There's no way to sugarcoat the fact that Enterprise Products Partners' (EPD 1.07%) units are down roughly 50% so far in 2020. Most of that pain has come since OPEC and Russia got into an oil price war. There are definite risks in that fight for Enterprise, but it doesn't change the basics of the business. Here's a primer on Enterprise works and why, despite low oil prices, it might still be worth buying today.
Before getting into the nitty gritty here, it's important to note that COVID-19 and the OPEC/Russia price war have made owning Enterprise (or any energy stock) a bit more stressful than usual. In fact, in today's volatile market, investing at all can turn your stomach. So Enterprise is not an investment for the faint of heart. It requires going against the grain on multiple levels and buying when others are fearful, which is a value investing approach that has worked well in the past.
The problems, though, are many.
For example, the coronavirus looks likely to cause a worldwide recession. At the very least economies are drastically slowing, with key industries for oil demand, like air travel and cruise ships, taking a massive hit. That is reducing demand for oil and natural gas. This, in turn, is likely to lead to a buildup of excess inventory that will have to be worked off over time once the world gets back to normal. That might take some time, and means that energy prices could remain weak for a while.

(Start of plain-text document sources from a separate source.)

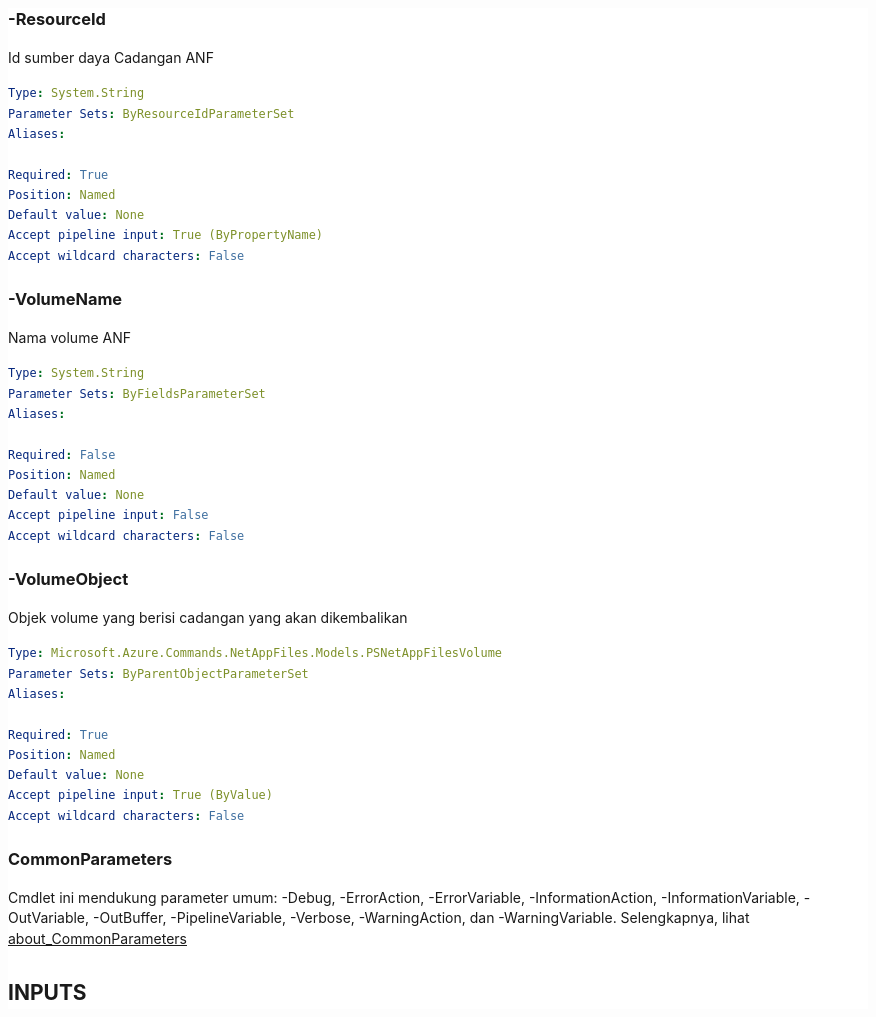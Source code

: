 ### -ResourceId
Id sumber daya Cadangan ANF

```yaml
Type: System.String
Parameter Sets: ByResourceIdParameterSet
Aliases:

Required: True
Position: Named
Default value: None
Accept pipeline input: True (ByPropertyName)
Accept wildcard characters: False
```

### -VolumeName
Nama volume ANF

```yaml
Type: System.String
Parameter Sets: ByFieldsParameterSet
Aliases:

Required: False
Position: Named
Default value: None
Accept pipeline input: False
Accept wildcard characters: False
```

### -VolumeObject
Objek volume yang berisi cadangan yang akan dikembalikan

```yaml
Type: Microsoft.Azure.Commands.NetAppFiles.Models.PSNetAppFilesVolume
Parameter Sets: ByParentObjectParameterSet
Aliases:

Required: True
Position: Named
Default value: None
Accept pipeline input: True (ByValue)
Accept wildcard characters: False
```

### CommonParameters
Cmdlet ini mendukung parameter umum: -Debug, -ErrorAction, -ErrorVariable, -InformationAction, -InformationVariable, -OutVariable, -OutBuffer, -PipelineVariable, -Verbose, -WarningAction, dan -WarningVariable. Selengkapnya, lihat [about_CommonParameters](http://go.microsoft.com/fwlink/?LinkID=113216)

## INPUTS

Weak energy prices, oddly enough, are the goal of the OPEC and Russia tussle. For many years now, U.S. oil production has been growing. That's disrupted the normal world order for oil and natural gas, putting downward pressure on prices. Although production cuts had been the main approach to deal with this, Russia recently decided that it wasn't willing to do that anymore. OPEC called Russia's bluff and lowered prices while also increasing production. The end goal, however, isn't mutually assured destruction -- it's to push marginal U.S. drillers out of the market. The hope is that this will help to stabilize the supply side of the equation. We're not there yet, so there's likely more pain to go.
A look at Enterprise
So why get into the middle of all of this? For starters, the master limited partnership Enterprise is sporting an over-12% distribution yield. That's exceptionally high, and yet it isn't likely to be cut. The partnership has an over-20-year record of annual distribution increases that proves its dedication to the disbursement. And then there's the important fact that Enterprise covered its distribution by 1.7 times in 2019. That provides a huge amount of leeway to deal with the current adversity.
The key thing to note here is that Enterprise operates in the midstream space. That means it owns the pipelines, storage, processing facilities, and transportation assets that help get oil and natural gas, and the things they get turned into, from the well to the end customer. Roughly 85% of its gross margin is fee-based and backed by long-term contracts. These contracts often contain regular price escalators as well. So the price of oil isn't the main determinant of Enterprise's financial results.
That's not to suggest that oil has no impact here, because that would be untrue. For example, around 15% of Enterprise's gross margin will vary along with energy market fluctuations. And the partnership's growth prospects depend on expanding, building, or buying assets. Management has already announced that it is rethinking its capital spending plans based on the massive drop in oil prices. Thus, the growth picture from here, including distribution growth, is likely to be slow at best. That's not ideal, but Enterprise has always been something of a reliable tortoise. Slow and steady is the norm -- it's just likely to be slower for a bit.
Enterprise is going into this situation very well positioned, however. It is one of the largest and most diversified midstream entities in North America. It would be virtually impossible to replicate the partnership's portfolio from scratch. And it has long taken a conservative approach, with financial debt to EBITDA toward the low end of its peer group. The long-term goal has always been to make sure the business is strong and that investors get their distributions -- this hasn't changed because oil prices are low today.
Worth the risk?
It would be untrue to suggest that there is no downside to owning Enterprise Products Partners. The oil price environment and weak global economy could keep pressuring the units and the energy sector for a long time. However, Enterprise appears fairly well-positioned to deal with the headwinds, even if that means growth crawls along for some time.
The thing is, when you add in a massive 12%-plus yield backed by a financially strong partnership with irreplaceable assets and a long history of returning value to unitholders -- well, it looks like intrepid investors are being paid very well for taking on the risks that exist here.